Attention! Mai approche.

vendredi 7 mars 2008

Mai 2008 approche. Tout le monde est sur le pont pour célébrer en grandes pompes les 40 ans de Mai 68. Faut s’y faire. Attendez-vous à pire, dans dix ans, lorsqu’il s’agira de célébrer le cinquantenaire ! Un universitaire américain a réussi à me dénicher, j’ignore comment, pour me poser une série de questions très précises sur ce que je faisais à l’époque. Dur-dur ! Vagues souvenirs. J’essaie de comprendre pourquoi les faits et gestes d’alors n’ont guère laissé de traces dans ma mémoire. En dehors du sentiment d’euphorie, bien sûr.
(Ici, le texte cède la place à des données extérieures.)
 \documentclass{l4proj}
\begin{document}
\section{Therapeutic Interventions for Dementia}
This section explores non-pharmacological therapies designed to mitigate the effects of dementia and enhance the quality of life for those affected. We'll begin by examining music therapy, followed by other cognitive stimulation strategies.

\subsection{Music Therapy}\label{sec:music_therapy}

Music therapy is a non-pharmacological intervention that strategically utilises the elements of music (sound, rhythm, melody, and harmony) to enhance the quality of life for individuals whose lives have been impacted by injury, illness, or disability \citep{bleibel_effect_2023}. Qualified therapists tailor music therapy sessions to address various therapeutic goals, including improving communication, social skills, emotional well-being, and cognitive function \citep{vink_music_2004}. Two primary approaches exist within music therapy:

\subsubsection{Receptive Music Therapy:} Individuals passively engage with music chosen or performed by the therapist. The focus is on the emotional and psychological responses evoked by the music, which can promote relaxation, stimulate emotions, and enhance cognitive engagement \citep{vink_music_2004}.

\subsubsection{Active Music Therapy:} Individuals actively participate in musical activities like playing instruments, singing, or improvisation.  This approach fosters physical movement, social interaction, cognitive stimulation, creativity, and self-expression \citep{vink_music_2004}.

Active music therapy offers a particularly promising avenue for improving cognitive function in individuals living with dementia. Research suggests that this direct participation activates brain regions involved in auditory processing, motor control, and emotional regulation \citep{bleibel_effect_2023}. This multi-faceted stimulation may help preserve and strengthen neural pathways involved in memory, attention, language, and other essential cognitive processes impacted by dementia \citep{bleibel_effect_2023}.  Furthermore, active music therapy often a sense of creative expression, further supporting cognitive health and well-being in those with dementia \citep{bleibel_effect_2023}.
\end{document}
Mais l’euphorie est tellement liée aux années 60… Qu’est-ce qui fait, que tout en ayant vécu ce moi de mai de manière intense et passionnée, il ne m’en reste néanmoins que des lambeaux. Tout simplement : j’étais jeune, je n’avais pas la moindre idée que ce que nous vivions, pris dans le fracas du temps, aurait un jour ou l’autre valeur commémorative. A 18 ou 20 ans on vit, c’est tout. Intensément. Sans se soucier de rien. Et surtout pas de ce que sera le futur. Aucune dimension « mémoriale », pour ainsi dire. Cette conception-là sera concomitante du développement ultérieur des médias. Ces derniers adorent commémorer. Cela leur donne le sentiment d’apporter une valeur ajoutée, de participer à la fabrication de l’Histoire. Alors que ce n’est qu’une manière de sanctifier la légende. Valeur ajoutée ? A quoi ? Pas tellement à la chose elle-même, qu’à son environnement ou à sa propagation dans le temps : l’homme qui a vu l’homme qui a vu l’homme qui a croisé Cohn-Bendit sur une barricade… Mai 68, je l’ai vécu à hauteur d’homme. Et encore ! Plus juste de dire : à hauteur de jeune homme. Sans héroïsme aucun. Mélange de lucidité et d’aveuglement. Allez savoir ! Que voulez-vous que l’on comprenne du monde à cet âge, qui est aussi celui où l’on se demande quoi faire dans la vie, et comment sortir du cocon familial…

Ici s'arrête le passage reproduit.